**GOAL OF THE EXERCISE:** Where the line with "### Completion Notes List" appears below, start writing out lines exactly, and finish with the line with "- Implemented sampleSinePath()", which is included; write out nothing else.

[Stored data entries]
━━━━━━━━━━━━━━━━━━━━

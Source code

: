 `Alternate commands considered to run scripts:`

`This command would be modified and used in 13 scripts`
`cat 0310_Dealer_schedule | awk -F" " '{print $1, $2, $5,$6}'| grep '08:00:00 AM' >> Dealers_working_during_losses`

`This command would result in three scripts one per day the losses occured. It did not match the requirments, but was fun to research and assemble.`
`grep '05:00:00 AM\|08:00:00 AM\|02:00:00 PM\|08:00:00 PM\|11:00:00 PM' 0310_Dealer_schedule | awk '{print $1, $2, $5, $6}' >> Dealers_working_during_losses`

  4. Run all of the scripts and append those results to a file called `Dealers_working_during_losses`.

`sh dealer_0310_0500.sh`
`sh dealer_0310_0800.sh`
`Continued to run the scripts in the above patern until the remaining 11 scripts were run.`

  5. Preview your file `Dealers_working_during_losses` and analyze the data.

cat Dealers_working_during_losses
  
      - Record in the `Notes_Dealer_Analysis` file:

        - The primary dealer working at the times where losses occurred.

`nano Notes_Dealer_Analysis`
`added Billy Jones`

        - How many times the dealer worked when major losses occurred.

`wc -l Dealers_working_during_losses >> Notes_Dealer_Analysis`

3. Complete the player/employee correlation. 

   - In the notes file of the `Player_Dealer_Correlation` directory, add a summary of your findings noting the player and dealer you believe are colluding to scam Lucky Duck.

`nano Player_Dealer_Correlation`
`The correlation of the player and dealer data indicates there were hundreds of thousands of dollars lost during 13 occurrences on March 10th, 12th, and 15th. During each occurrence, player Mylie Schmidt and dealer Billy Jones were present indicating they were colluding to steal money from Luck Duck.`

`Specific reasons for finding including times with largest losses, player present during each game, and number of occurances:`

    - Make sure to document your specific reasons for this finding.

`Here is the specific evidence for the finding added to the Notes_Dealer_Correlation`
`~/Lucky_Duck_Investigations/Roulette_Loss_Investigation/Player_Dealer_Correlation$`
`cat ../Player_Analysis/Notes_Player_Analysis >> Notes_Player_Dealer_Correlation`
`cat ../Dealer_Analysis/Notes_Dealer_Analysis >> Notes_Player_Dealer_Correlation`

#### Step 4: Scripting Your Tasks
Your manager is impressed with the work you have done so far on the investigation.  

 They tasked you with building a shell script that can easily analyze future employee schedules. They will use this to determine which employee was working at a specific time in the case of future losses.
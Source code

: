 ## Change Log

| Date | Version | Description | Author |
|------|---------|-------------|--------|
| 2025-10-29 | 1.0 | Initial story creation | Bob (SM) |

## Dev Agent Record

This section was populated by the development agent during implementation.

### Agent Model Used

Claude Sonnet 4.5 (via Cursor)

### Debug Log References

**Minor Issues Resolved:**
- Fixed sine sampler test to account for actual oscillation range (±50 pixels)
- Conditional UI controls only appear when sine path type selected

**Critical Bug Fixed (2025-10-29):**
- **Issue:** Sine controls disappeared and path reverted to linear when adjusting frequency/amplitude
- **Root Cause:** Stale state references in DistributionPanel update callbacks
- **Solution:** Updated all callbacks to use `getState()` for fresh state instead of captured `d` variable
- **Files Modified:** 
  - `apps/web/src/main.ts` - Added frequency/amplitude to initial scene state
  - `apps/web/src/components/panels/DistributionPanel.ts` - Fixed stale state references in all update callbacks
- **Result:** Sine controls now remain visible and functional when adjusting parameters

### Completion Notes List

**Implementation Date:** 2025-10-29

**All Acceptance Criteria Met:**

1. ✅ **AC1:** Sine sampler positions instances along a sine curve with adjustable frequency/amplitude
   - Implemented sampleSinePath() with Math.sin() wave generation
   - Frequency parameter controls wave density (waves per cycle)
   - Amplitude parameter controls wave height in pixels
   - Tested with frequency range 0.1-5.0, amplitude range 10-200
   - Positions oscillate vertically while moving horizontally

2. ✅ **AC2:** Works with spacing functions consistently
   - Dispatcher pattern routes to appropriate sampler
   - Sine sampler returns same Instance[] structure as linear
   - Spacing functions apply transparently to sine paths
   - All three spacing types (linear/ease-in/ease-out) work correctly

━━━━━━━━━━━━━━━━━━━━

**ANSWER TO THIS PROBLEM:**
### Completion Notes List

**Implementation Date:** 2025-10-29

**All Acceptance Criteria Met:**

1. ✅ **AC1:** Sine sampler positions instances along a sine curve with adjustable frequency/amplitude
   - Implemented sampleSinePath() with Math.sin() wave generation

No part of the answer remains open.